= INSTRUCTIONS TO FOLLOW =
Take each line from the entries that holds "auto" and copy it out.

= MATERIAL SHOWN =
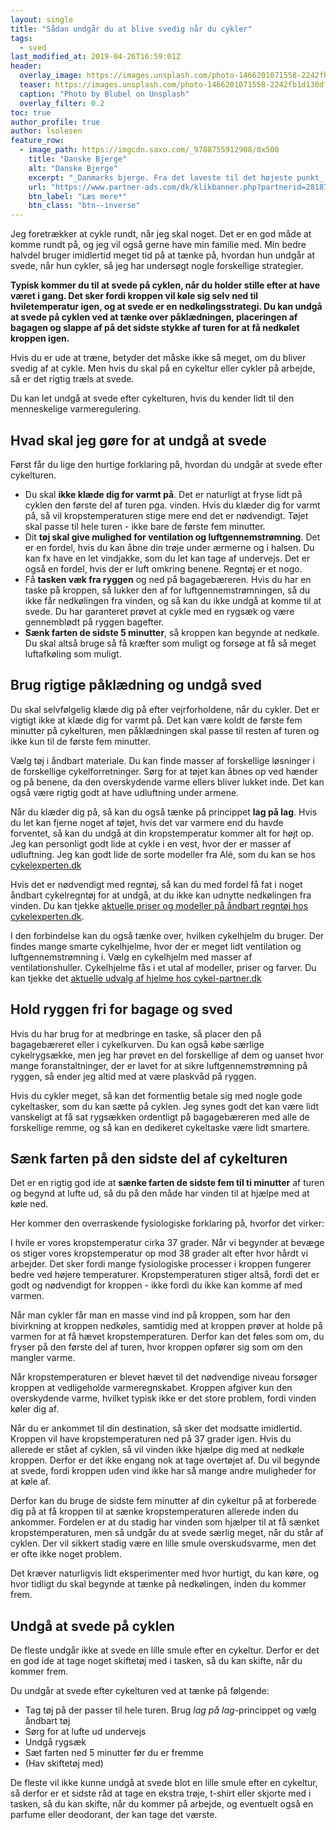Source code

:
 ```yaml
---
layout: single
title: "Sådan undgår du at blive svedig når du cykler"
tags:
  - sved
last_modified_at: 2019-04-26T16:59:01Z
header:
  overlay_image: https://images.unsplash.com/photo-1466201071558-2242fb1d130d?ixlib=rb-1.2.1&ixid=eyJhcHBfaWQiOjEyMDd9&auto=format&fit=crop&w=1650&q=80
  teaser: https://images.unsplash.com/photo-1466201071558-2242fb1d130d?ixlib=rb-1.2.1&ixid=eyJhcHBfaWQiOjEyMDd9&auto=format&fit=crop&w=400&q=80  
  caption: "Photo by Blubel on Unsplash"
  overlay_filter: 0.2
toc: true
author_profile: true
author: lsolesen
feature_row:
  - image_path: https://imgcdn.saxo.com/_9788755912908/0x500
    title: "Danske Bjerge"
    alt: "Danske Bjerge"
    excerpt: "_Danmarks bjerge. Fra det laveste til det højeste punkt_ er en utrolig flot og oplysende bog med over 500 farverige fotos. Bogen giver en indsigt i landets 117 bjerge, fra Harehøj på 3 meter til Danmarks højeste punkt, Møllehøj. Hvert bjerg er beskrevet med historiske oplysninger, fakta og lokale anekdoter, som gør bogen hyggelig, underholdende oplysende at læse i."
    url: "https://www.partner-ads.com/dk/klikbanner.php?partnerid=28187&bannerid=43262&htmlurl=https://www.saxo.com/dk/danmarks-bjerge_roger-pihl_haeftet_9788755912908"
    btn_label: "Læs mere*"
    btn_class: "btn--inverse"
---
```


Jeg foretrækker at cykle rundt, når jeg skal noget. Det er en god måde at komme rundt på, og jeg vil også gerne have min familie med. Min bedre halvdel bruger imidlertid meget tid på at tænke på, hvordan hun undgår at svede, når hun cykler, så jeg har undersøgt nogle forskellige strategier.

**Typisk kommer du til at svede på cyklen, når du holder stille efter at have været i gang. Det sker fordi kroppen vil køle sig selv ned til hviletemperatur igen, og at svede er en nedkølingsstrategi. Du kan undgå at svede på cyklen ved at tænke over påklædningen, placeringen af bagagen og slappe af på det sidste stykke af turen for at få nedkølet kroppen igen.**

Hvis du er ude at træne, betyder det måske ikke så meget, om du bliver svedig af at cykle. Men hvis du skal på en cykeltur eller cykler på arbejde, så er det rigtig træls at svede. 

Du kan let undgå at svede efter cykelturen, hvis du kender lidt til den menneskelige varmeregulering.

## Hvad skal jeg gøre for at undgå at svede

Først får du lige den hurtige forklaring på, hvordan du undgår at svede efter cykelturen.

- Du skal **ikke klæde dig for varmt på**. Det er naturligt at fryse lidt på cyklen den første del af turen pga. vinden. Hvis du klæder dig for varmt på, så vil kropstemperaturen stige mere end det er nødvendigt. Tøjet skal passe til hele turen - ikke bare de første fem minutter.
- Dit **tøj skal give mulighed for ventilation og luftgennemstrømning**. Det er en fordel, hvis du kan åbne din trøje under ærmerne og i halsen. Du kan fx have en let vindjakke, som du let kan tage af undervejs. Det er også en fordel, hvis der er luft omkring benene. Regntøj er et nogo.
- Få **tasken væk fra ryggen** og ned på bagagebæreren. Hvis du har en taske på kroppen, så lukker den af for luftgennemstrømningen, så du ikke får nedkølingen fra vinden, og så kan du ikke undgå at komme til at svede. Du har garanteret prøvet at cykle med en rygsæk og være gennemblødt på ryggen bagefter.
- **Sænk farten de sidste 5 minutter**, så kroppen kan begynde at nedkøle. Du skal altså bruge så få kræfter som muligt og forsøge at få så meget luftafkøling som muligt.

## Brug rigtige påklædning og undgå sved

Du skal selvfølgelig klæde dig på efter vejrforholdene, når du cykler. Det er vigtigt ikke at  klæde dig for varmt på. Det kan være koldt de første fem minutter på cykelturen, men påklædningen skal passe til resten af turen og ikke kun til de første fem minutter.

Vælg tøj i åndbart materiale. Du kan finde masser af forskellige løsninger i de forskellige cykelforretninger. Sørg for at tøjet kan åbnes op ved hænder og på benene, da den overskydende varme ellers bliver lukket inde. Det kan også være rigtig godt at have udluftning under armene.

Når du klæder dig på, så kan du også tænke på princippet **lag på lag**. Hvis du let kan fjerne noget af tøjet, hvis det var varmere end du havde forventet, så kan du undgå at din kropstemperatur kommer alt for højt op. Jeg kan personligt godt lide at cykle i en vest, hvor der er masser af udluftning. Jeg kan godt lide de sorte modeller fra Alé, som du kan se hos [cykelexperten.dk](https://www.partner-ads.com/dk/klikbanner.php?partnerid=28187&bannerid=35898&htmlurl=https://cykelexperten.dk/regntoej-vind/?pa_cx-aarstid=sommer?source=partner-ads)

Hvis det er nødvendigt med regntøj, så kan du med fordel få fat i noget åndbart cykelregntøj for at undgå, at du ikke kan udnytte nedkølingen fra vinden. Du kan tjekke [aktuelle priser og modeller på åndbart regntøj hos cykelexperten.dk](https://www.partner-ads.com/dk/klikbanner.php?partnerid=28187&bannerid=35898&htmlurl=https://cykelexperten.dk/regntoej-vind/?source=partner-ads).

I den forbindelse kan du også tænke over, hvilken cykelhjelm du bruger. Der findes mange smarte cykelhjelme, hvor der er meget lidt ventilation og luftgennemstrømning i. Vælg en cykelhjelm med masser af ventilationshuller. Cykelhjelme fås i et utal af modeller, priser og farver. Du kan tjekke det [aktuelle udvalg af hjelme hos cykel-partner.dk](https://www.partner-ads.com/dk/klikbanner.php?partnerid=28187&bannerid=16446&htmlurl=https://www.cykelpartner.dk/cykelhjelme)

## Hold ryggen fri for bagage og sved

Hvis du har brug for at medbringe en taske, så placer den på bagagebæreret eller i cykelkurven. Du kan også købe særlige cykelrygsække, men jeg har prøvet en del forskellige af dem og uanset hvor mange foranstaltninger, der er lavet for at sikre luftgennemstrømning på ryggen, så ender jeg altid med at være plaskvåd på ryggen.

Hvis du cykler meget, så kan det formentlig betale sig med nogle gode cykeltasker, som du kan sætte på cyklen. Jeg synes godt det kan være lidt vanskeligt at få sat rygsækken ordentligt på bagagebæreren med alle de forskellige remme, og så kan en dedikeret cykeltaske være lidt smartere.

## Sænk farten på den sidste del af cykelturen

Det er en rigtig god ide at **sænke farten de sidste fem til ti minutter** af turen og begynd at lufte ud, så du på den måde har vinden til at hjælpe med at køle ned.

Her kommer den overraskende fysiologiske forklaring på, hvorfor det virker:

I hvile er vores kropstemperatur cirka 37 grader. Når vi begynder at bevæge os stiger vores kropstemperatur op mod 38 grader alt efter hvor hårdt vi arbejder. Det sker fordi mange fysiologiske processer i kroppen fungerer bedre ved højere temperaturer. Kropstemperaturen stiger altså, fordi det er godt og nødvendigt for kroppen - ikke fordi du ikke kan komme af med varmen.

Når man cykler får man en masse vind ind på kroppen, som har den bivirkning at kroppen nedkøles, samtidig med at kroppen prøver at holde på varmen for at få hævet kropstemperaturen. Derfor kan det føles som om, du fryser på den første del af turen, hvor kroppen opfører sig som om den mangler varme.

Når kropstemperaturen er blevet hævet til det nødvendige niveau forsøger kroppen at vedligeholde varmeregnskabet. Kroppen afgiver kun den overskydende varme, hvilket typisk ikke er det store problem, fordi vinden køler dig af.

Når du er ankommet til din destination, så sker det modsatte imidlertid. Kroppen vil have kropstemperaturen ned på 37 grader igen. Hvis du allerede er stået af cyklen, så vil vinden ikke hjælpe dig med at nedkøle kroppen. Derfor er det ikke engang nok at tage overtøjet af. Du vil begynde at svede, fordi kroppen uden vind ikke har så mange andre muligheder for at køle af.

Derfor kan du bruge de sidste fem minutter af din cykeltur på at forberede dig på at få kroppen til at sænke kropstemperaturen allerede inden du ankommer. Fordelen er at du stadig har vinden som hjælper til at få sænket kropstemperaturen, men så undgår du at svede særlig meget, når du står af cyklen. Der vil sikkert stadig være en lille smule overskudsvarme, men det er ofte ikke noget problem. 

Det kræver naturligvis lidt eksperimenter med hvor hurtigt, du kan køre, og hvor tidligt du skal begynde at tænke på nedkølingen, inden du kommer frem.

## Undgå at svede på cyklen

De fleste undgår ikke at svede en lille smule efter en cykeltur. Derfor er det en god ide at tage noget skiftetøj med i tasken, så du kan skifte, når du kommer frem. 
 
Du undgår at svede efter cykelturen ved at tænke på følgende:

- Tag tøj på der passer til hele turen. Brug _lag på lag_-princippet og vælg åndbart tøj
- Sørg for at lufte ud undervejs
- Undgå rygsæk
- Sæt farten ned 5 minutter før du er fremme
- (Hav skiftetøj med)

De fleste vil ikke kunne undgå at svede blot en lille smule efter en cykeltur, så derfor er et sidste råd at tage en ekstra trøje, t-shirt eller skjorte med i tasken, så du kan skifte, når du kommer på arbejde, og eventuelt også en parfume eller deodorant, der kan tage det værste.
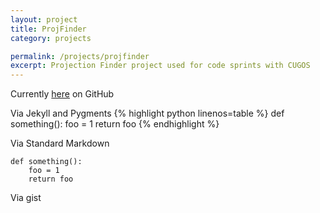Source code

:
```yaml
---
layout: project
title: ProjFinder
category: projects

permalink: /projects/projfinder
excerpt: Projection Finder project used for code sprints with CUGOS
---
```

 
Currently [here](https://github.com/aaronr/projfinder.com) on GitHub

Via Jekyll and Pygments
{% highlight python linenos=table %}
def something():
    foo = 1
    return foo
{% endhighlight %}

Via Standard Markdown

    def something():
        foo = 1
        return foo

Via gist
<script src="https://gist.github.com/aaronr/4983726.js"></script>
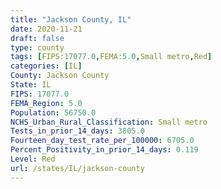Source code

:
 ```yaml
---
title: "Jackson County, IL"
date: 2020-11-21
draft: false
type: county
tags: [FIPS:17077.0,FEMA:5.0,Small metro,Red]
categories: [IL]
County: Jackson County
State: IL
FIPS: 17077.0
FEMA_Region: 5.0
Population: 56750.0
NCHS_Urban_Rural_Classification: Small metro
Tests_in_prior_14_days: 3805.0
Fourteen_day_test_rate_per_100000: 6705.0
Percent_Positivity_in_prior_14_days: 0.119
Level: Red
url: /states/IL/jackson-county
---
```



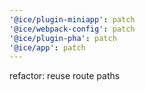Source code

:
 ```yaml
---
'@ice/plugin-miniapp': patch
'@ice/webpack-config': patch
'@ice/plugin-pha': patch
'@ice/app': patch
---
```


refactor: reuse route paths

= EXERCISE ANSWER =
  overlay_image: https://images.unsplash.com/photo-1466201071558-2242fb1d130d?ixlib=rb-1.2.1&ixid=eyJhcHBfaWQiOjEyMDd9&auto=format&fit=crop&w=1650&q=80
  teaser: https://images.unsplash.com/photo-1466201071558-2242fb1d130d?ixlib=rb-1.2.1&ixid=eyJhcHBfaWQiOjEyMDd9&auto=format&fit=crop&w=400&q=80  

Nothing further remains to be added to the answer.